### Work task
Once the line with "Cet indicateur pour" is found in the entries below, repeat it and each following line exactly, up to and including the line with "2. Redémarrez ATAS". Add no other lines.

### Source material
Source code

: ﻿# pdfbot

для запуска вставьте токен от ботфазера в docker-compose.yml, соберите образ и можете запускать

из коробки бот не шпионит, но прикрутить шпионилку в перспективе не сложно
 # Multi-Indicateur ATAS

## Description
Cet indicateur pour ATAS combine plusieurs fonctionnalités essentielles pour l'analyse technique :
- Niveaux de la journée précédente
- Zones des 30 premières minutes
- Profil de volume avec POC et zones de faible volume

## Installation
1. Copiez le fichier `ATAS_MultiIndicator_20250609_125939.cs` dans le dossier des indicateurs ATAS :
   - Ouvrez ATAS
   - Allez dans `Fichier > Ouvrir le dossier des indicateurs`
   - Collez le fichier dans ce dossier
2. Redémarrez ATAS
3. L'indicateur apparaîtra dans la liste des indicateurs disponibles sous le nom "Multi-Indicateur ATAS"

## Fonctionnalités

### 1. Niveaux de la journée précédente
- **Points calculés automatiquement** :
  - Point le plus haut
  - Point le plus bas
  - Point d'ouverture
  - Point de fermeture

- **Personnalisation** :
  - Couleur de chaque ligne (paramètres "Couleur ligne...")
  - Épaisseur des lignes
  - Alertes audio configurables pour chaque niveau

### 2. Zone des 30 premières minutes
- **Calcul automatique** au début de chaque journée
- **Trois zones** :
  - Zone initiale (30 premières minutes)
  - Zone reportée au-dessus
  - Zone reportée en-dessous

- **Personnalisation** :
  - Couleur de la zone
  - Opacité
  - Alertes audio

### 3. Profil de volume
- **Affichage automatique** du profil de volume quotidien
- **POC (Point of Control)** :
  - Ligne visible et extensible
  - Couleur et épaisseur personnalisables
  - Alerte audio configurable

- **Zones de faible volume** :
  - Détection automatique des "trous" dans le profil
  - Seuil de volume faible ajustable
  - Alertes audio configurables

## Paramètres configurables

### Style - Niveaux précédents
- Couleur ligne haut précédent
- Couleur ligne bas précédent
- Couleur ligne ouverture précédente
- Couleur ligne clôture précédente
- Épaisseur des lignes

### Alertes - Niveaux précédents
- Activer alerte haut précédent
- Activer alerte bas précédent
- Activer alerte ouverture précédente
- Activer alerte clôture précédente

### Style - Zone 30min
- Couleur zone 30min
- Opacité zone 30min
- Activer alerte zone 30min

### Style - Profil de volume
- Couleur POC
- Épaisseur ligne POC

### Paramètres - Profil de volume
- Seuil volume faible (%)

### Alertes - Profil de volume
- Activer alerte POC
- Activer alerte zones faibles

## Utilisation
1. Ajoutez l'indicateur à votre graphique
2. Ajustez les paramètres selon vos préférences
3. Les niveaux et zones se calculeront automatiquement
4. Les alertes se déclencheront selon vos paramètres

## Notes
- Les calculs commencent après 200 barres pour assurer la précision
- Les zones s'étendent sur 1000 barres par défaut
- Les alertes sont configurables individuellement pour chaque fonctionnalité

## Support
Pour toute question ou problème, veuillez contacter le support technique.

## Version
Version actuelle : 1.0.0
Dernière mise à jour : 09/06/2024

### Written solution
Cet indicateur pour ATAS combine plusieurs fonctionnalités essentielles pour l'analyse technique :
- Niveaux de la journée précédente
- Zones des 30 premières minutes
- Profil de volume avec POC et zones de faible volume

## Installation
1. Copiez le fichier `ATAS_MultiIndicator_20250609_125939.cs` dans le dossier des indicateurs ATAS :
   - Ouvrez ATAS
   - Allez dans `Fichier > Ouvrir le dossier des indicateurs`
   - Collez le fichier dans ce dossier
2. Redémarrez ATAS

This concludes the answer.